- Battle of Gooja'ade: Part of the Las Anod conflict (2023–present)
| Date | 25 August 2023 |
| Location | Gooja'ade, outskirts of Las Anod, Sool, Somalia |
| Result | SSC-Khatumo Victory |

Belligerents
- Somaliland: SSC-Khatumo

Commanders and leaders
- Faisal Bootaan (POW): Abdikhadir Ahmed Aw-Ali

Casualties and losses
- Unknown: Unknown

= Fall of Goojacade =

2023 battle

The liberation of Gooja'ade (also written Goojacade, Gooja'adde or Goojaadde) was a major military engagement on 25 August 2023 during the 2023 Las Anod conflict. It involved forces of the self-declared Somaliland and the pro-unity SSC-Khatumo movement, fighting for control of the Gooja'ade (Gooja’adde) military base near Las Anod in the Sool region. SSC forces claimed to have overrun the base and seized equipment, a development widely reported as a significant setback for Somaliland.

== Background ==
Las Anod, capital of the Sool region, has long been contested between Somaliland and local groups favoring union with the Federal Government of Somalia. In early 2023, violence escalated into open conflict after protests in Las Anod turned into an armed uprising. The SSC (Sool, Sanaag and Cayn) movement reorganized into SSC-Khatumo forces, seeking to expel Somaliland troops from the region. Gooja'ade base, positioned on the approaches to Las Anod, became a crucial stronghold for Somaliland’s military.

== Prelude ==
Months of fighting around Las Anod created heavy displacement and civilian suffering. By August 2023, SSC-Khatumo forces had taken control of several villages and were preparing to assault the last major Somaliland positions around the city. Gooja'ade was viewed as the gateway to Somaliland’s military presence in Sool.

== The battle ==
On 25 August 2023, SSC fighters launched a coordinated assault on the Gooja'ade base. Reports described intense gunfire and mortar shelling, lasting several hours. By the end of the day, SSC-Khatumo forces announced they had captured the base, seized vehicles, weapons, and detained Somaliland soldiers. Somaliland officials admitted setbacks but contested the scale of the losses. Independent observers could not immediately verify all battlefield claims.

== Casualties ==
Casualty figures remain disputed. SSC sources claimed dozens of Somaliland soldiers were killed or captured, while Somaliland authorities downplayed the losses. Civilian sources later reported injuries from shelling and unexploded ordnance in the area. Human rights groups expressed concern about the treatment of prisoners and the humanitarian toll of the wider Las Anod fighting.

== Aftermath ==
In the aftermath of the offensive, the Somaliland Ministry of Defense released a statement stating that its army withdrew from their positions in the eastern part of the Sool region for "strategic military purposes and is in the phase of reorganizing and preparing to counter the enemy."

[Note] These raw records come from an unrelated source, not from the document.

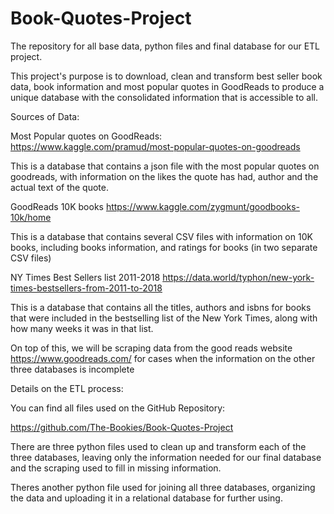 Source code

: # Book-Quotes-Project
The repository for all base data, python files and final database for our ETL project.

This project's purpose is to download, clean and transform best seller book data, book information and most popular quotes in GoodReads to produce a unique database with the consolidated information that is accessible to all. 

Sources of Data:

Most Popular quotes on GoodReads: https://www.kaggle.com/pramud/most-popular-quotes-on-goodreads

This is a database that contains a json file with the most popular quotes on goodreads, with information on the likes the quote has had, author and the actual text of the quote. 

GoodReads 10K books
https://www.kaggle.com/zygmunt/goodbooks-10k/home

This is a database that contains several CSV files with information on 10K books, including books information, and ratings for books (in two separate CSV files)

NY Times Best Sellers list 2011-2018
https://data.world/typhon/new-york-times-bestsellers-from-2011-to-2018

This is a database that contains all the titles, authors and isbns for books that were included in the bestselling list of the New York Times, along with how many weeks it was in that list. 

On top of this, we will be scraping data from the good reads website https://www.goodreads.com/
for cases when the information on the other three databases is incomplete 

Details on the ETL process:

You can find all files used on the GitHub Repository:

https://github.com/The-Bookies/Book-Quotes-Project

There are three python files used to clean up and transform each of the three databases, leaving only the information needed for our final database and the scraping used to fill in missing information. 

Theres another python file used for joining all three databases, organizing the data and uploading it in a relational database for further using. 

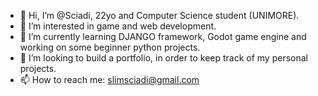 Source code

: - 👋 Hi, I’m @Sciadi, 22yo and Computer Science student (UNIMORE).
- 👀 I’m interested in game and web development.
- 🌱 I’m currently learning DJANGO framework, Godot game engine and working on some beginner python projects.
- 💞️ I’m looking to build a portfolio, in order to keep track of my personal projects.
- 📫 How to reach me: slimsciadi@gmail.com

<!---
Sciadi/Sciadi is a ✨ special ✨ repository because its `README.md` (this file) appears on your GitHub profile.
You can click the Preview link to take a look at your changes.
--->
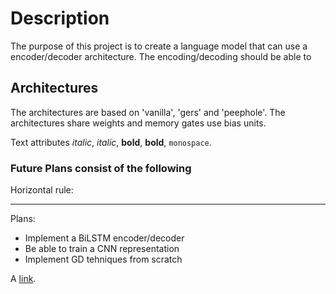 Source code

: # Description

The purpose of this project is to create a language model that can use a encoder/decoder architecture.
The encoding/decoding should be able to

## Architectures

The architectures are based on 'vanilla', 'gers' and 'peephole'.
The architectures share weights and memory gates use bias units.

Text attributes _italic_, *italic*, __bold__, **bold**, `monospace`.

### Future Plans consist of the following
Horizontal rule:

---

Plans:

  * Implement a BiLSTM encoder/decoder
  * Be able to train a CNN representation
  * Implement GD tehniques from scratch

A [link](http://example.com). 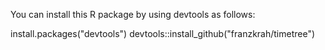 You can install this R package by using devtools as follows:

install.packages("devtools")
devtools::install_github("franzkrah/timetree")
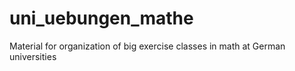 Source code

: # uni_uebungen_mathe
Material for organization of big exercise classes in math at German universities
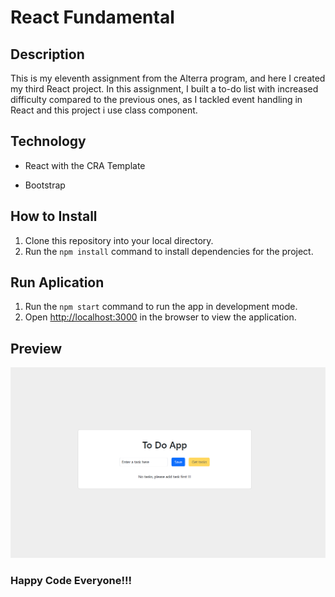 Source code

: # React Fundamental

## Description

This is my eleventh assignment from the Alterra program, and here I created my third React project. In this assignment, I built a to-do list with increased difficulty compared to the previous ones, as I tackled event handling in React and this project i use class component.

## Technology

- React with the CRA Template

- Bootstrap

## How to Install

1. Clone this repository into your local directory.
2. Run the `npm install` command to install dependencies for the project.

## Run Aplication

1. Run the `npm start` command to run the app in development mode.
2. Open [http://localhost:3000](http://localhost:3000) in the browser to view the application.

## Preview

![preview website](./Screenshoots/preview.png 'preview website')

### Happy Code Everyone!!!
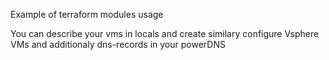 Example of terraform modules usage

You can describe your vms in locals and create similary configure Vsphere VMs and additionaly dns-records in your powerDNS
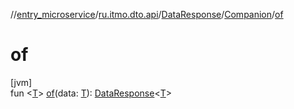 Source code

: //[entry_microservice](../../../../index.md)/[ru.itmo.dto.api](../../index.md)/[DataResponse](../index.md)/[Companion](index.md)/[of](of.md)

# of

[jvm]\
fun &lt;[T](of.md)&gt; [of](of.md)(data: [T](of.md)): [DataResponse](../index.md)&lt;[T](of.md)&gt; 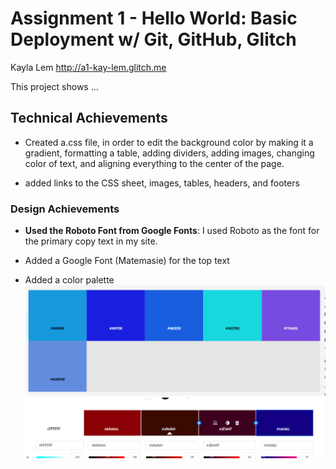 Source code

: Assignment 1 - Hello World: Basic Deployment w/ Git, GitHub, Glitch
===

Kayla Lem
http://a1-kay-lem.glitch.me

This project shows ...

## Technical Achievements

- Created a.css file, in order to edit the background color by making it a gradient, formatting a table, adding dividers, adding images, changing color of text, and aligning everything to the center of the page.

- added links to the CSS sheet, images, tables, headers, and footers 



### Design Achievements
- **Used the Roboto Font from Google Fonts**: I used Roboto as the font for the primary copy text in my site.

- Added a Google Font (Matemasie) for the top text
- Added a color palette ![a](colors.png) ![b](colors2.png)
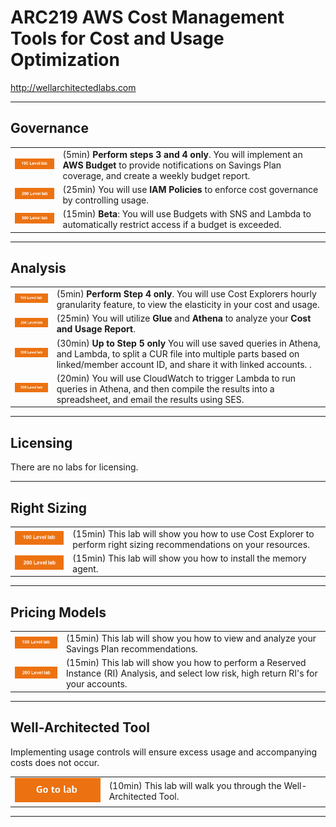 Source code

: # ARC219 AWS Cost Management Tools for Cost and Usage Optimization
http://wellarchitectedlabs.com 

---

## Governance

| | |
|---|---|
| [![Go to lab](../common/images/100lab.png)](./Cost_Fundamentals/100_2_Cost_and_Usage_Governance/Lab_Guide.md#budget_spcoverage) | (5min) **Perform steps 3 and 4 only**. You will implement an **AWS Budget** to provide notifications on Savings Plan coverage, and create a weekly budget report. |
| [![Go to lab](../common/images/200lab.png)](./Cost_Fundamentals/200_2_Cost_and_Usage_Governance/README.md) | (25min) You will use **IAM Policies** to enforce cost governance by controlling usage. |
| [![Go to lab](../common/images/300lab.png)](https://testwellarchitectedlabs.com/Cost/Cost_Governance/Automated_Cost_Controls/README.html) | (15min) **Beta**: You will use Budgets with SNS and Lambda to automatically restrict access if a budget is exceeded. |


---

## Analysis

| | |
|---|---|
| [![Go to lab](../common/images/100lab.png)](./Cost_Fundamentals/100_5_Cost_Visualization/Lab_Guide.md#Elasticity) | (5min) **Perform Step 4 only**. You will use Cost Explorers hourly granularity feature, to view the elasticity in your cost and usage. |
| [![Go to lab](../common/images/200lab.png)](./Cost_Fundamentals/200_4_Cost_and_Usage_Analysis/README.md) | (25min) You will utilize **Glue** and **Athena** to analyze your **Cost and Usage Report**. |
| [![Go to lab](../common/images/300lab.png)](./Cost_and_Usage_Analysis/300_Splitting_Sharing_CUR_Access/README.md) | (30min) **Up to Step 5 only** You will use saved queries in Athena, and Lambda, to split a CUR file into multiple parts based on linked/member account ID, and share it with linked accounts. . |
| [![Go to lab](../common/images/300lab.png)](./Expenditure_Awareness/300_Automated_CUR_Query_and_Email_Delivery/README.md) | (20min) You will use CloudWatch to trigger Lambda to run queries in Athena, and then compile the results into a spreadsheet, and email the results using SES. |

---

## Licensing

There are no labs for licensing.

---

## Right Sizing

| | |
| --- | --- |
| [![Go to lab](../common/images/100lab.png)](./Cost_Effective_Resources/100_AWS_Resource_Optimization/README.md) | (15min) This lab will show you how to use Cost Explorer to perform right sizing recommendations on your resources. |
| [![Go to lab](../common/images/200lab.png)](./Cost_Effective_Resources/200_AWS_Resource_Optimization/README.md) | (15min) This lab will show you how to install the memory agent. |



---

## Pricing Models

| | |
|---|---|
| [![Go to lab](../common/images/100lab.png)](./Cost_Fundamentals/100_3_Pricing_Models/README.md) | (15min) This lab will show you how to view and analyze your Savings Plan recommendations. | 
| [![Go to lab](../common/images/200lab.png)](./Cost_Fundamentals/200_3_Pricing_Models/README.md) | (15min) This lab will show you how to perform a Reserved Instance (RI) Analysis, and select low risk, high return RI's for your accounts. |

---

## Well-Architected Tool
Implementing usage controls will ensure excess usage and accompanying costs does not occur.

| | | 
|---|---|
| [![Go to lab](../common/images/gotolab.png)](../Well-ArchitectedTool/100_Walkthrough_of_the_Well-Architected_Tool/README.md) |  (10min) This lab will walk you through the Well-Architected Tool. 


---


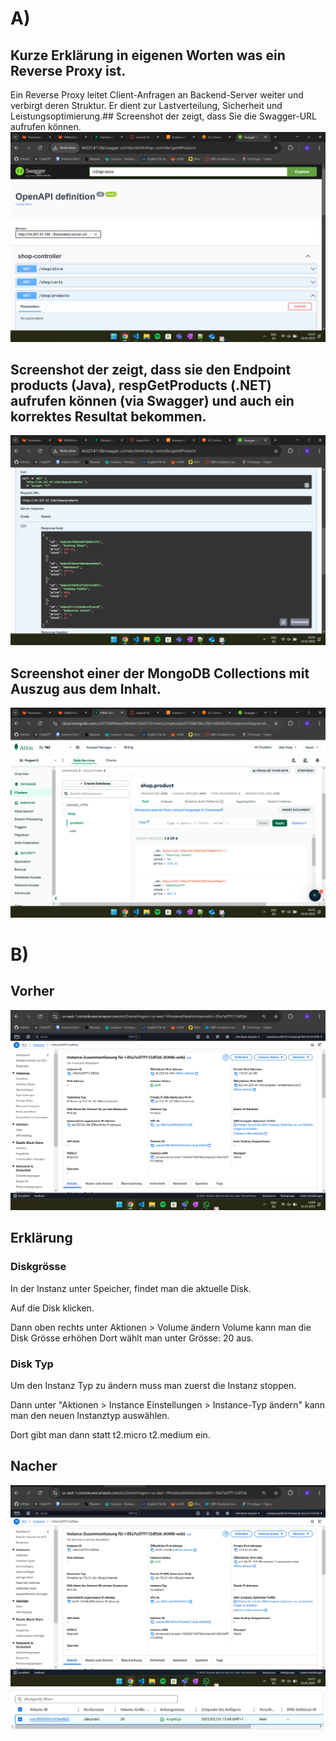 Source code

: # A)
## Kurze Erklärung in eigenen Worten was ein Reverse Proxy ist.
Ein Reverse Proxy leitet Client-Anfragen an Backend-Server weiter und verbirgt deren Struktur. Er dient zur Lastverteilung, Sicherheit und Leistungsoptimierung.## Screenshot der zeigt, dass Sie die Swagger-URL aufrufen können.
![alt swagger](img/swagger.png)

## Screenshot der zeigt, dass sie den Endpoint products (Java), respGetProducts (.NET) aufrufen können (via Swagger) und auch ein korrektes Resultat bekommen.
![alt products](img/products.png)

## Screenshot einer der MongoDB Collections mit Auszug aus dem Inhalt.
![alt mongo](img/mongo.png)

# B)
## Vorher
![alt vorher](img/vorher.png)

## Erklärung
### Diskgrösse
In der Instanz unter Speicher, findet man die aktuelle Disk.

Auf die Disk klicken.

Dann oben rechts unter Aktionen > Volume ändern Volume kann man die Disk Grösse erhöhen
Dort wählt man unter Grösse: 20 aus.

### Disk Typ
Um den Instanz Typ zu ändern muss man zuerst die Instanz stoppen.

Dann unter "Aktionen > Instance Einstellungen > Instance-Typ ändern" kann man den neuen Instanztyp auswählen.

Dort gibt man dann statt t2.micro t2.medium ein.

## Nacher
![alt nachher](img/nachher.png)
![alt 20](img/20.png)


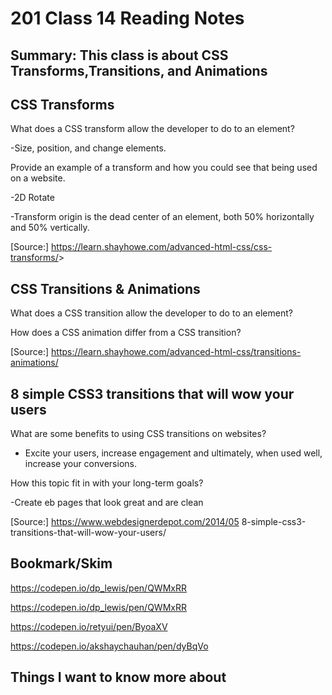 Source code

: # 201 Class 14 Reading Notes

## Summary: This class is about CSS Transforms,Transitions, and Animations

## CSS Transforms

What does a CSS transform allow the developer to do to an element?

-Size, position, and change elements.

Provide an example of a transform and how you could see that being used on a website.

-2D Rotate

-Transform origin is the dead center of an element, both 50% horizontally and 50% vertically.

[Source:] <https://learn.shayhowe.com/advanced-html-css/css-transforms/>>

## CSS Transitions & Animations

What does a CSS transition allow the developer to do to an element?

How does a CSS animation differ from a CSS transition?

[Source:] <https://learn.shayhowe.com/advanced-html-css/transitions-animations/>

## 8 simple CSS3 transitions that will wow your users

What are some benefits to using CSS transitions on websites?

- Excite your users, increase engagement and ultimately, when used well, increase your conversions.

How this topic fit in with your long-term goals?

-Create eb pages that look great and are clean

[Source:] <https://www.webdesignerdepot.com/2014/05> 8-simple-css3-transitions-that-will-wow-your-users/

## Bookmark/Skim

<https://codepen.io/dp_lewis/pen/QWMxRR>

<https://codepen.io/dp_lewis/pen/QWMxRR>

<https://codepen.io/retyui/pen/ByoaXV>

<https://codepen.io/akshaychauhan/pen/dyBqVo>

## Things I want to know more about
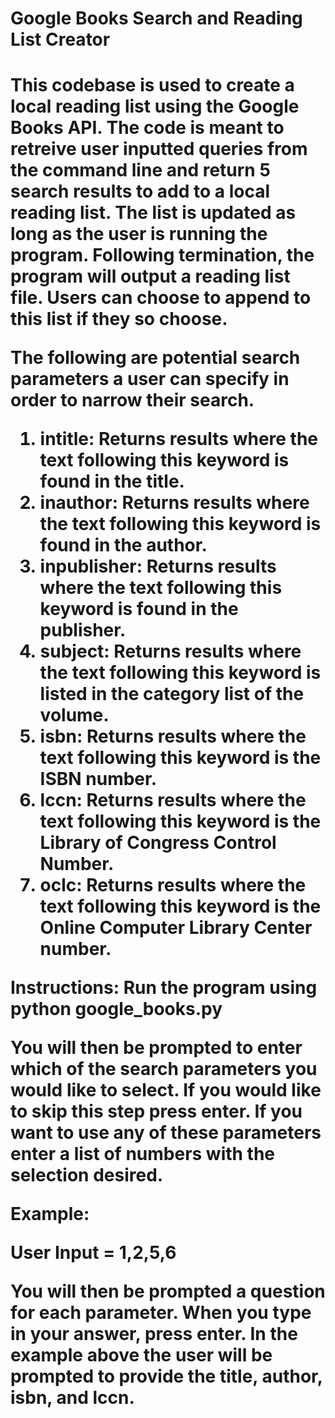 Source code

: <h1>Google Books Search and Reading List Creator<h1/>
This codebase is used to create a local reading list using the Google Books API. The code is meant to retreive user inputted queries from the command line and return 5 search results to add to a local reading list. The list is updated as long as the user is running the program. Following termination, the program will output a reading list file. Users can choose to append to this list if they so choose. 

The following are potential search parameters a user can specify in order to narrow their search.

1. **intitle: Returns results where the text following this keyword is found in the title.**
1. **inauthor: Returns results where the text following this keyword is found in the author.**
1. **inpublisher: Returns results where the text following this keyword is found in the publisher.**
1. **subject: Returns results where the text following this keyword is listed in the category list of the volume.**
1. **isbn: Returns results where the text following this keyword is the ISBN number.**
1. **lccn: Returns results where the text following this keyword is the Library of Congress Control Number.**
1. **oclc: Returns results where the text following this keyword is the Online Computer Library Center number.**


Instructions: Run the program using python google_books.py

You will then be prompted to enter which of the search parameters you would like to select. If you would like to skip this step press enter. If you want to use any of these parameters enter a list of numbers with the selection desired. 

**Example:**

User Input = 1,2,5,6

You will then be prompted a question for each parameter. When you type in your answer, press enter. In the example above the user will be prompted to provide the title, author, isbn, and lccn.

The fall of Gooja'ade was hailed by SSC-Khatumo supporters as a turning point in the Las Anod conflict. Somaliland’s government vowed retaliation and reiterated its claims over Sool. International actors, including the UK and Amnesty International, renewed calls for ceasefire and dialogue. The battle highlighted the fragility of security in northern Somalia and intensified the humanitarian crisis in the Sool region.